Für den 1983 neu gegründeten Theaterverein Isen, der jedes Jahr mindestens ein neues Stück herausbringt, ist „Honig im Kopf“ auch in technischer Hinsicht Neuland. Die aufwendig inszenierte, multimediale Bühnenfassung kommt trotz ihrer 26 Szenen und einer Vielzahl an Handlungsschauplätzen ohne große und störende Umbauten aus. Seit Sommer 2018 laufen die Planungen, im Herbst 2018 wurden die externen Szenenbilder erstellt, im Januar 2019 begann die harte Probenphase. Im März wechselte die Truppe vom Seilerwirt in Burgrain in den Isener Gasthof Klement, um dort auf jener Bühne zu proben, auf der auch die Aufführungen stattfinden werden.
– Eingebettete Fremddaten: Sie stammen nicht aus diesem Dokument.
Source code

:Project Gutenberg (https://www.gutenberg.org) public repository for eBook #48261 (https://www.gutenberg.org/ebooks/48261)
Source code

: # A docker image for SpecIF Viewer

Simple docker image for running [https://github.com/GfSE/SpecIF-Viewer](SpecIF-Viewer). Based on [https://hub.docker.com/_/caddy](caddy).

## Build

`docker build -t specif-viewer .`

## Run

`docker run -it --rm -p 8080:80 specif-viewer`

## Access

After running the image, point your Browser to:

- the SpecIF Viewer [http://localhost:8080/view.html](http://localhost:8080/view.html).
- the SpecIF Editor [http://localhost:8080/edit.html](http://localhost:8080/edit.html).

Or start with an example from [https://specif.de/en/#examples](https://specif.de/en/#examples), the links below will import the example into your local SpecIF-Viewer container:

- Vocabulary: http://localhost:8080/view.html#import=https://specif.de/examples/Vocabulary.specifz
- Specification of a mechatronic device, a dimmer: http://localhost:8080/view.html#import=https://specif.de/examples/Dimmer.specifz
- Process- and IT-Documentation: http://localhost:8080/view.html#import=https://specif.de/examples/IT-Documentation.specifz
„Das Stück ist sehr probenintensiv“, sagt Rainer Annuscheit. Es steckt enorm viel Arbeit dahinter, der Teufel verbirgt sich im Detail. Zweimal in der Woche treten die Akteure an. Die meisten von ihnen wohnen in der näheren Umgebung, zwei der Laienschauspieler kommen nach der Arbeit extra aus München angereist.
Videoclips als Live-Szenen
Die Bühnenumsetzung des Films hat von den Machern viel an Kreativität abverlangt. Für einzelne Szenen wurden an Außenschauplätzen Videoclips gedreht, die dann mittels Beamer fließend in Live-Szenen auf der Bühne übergehen. Und so kommt es, dass die Bühnenbilder mit wohlbekannten Schauplätzen aus Isen gemischt werden und dem einheimischen Publikum wohl so manches überraschte „Ah!“ entlocken wird.
So wird der italienische Wirt Giovanni Vetrano am Tresen seines zum „Nobelhotel“ umfunktionierten Lokals „Ciao Italia“ als Rezeptionist zu sehen sein. Oder die Isener Ärztin und Erzähl-Künstlerin Dr. Carmen Däumer als Kinderärztin eine kleine (Film-)Rolle übernehmen. Günter Paukner wird als Bahnangestellter zu sehen sein – wobei als Spielort das Rathaus als Bahnstation herhalten musste.
Die beiden Hauptrollen Amandus und Tilda übernimmt ein Team, das besonders auf emotionaler Ebene glaubhaft zusammenspielen dürfte. Zumindest bei den Proben war die Bande spürbar, die beide vereint: Franz und Sylvia Drasch sind Vater und Tochter.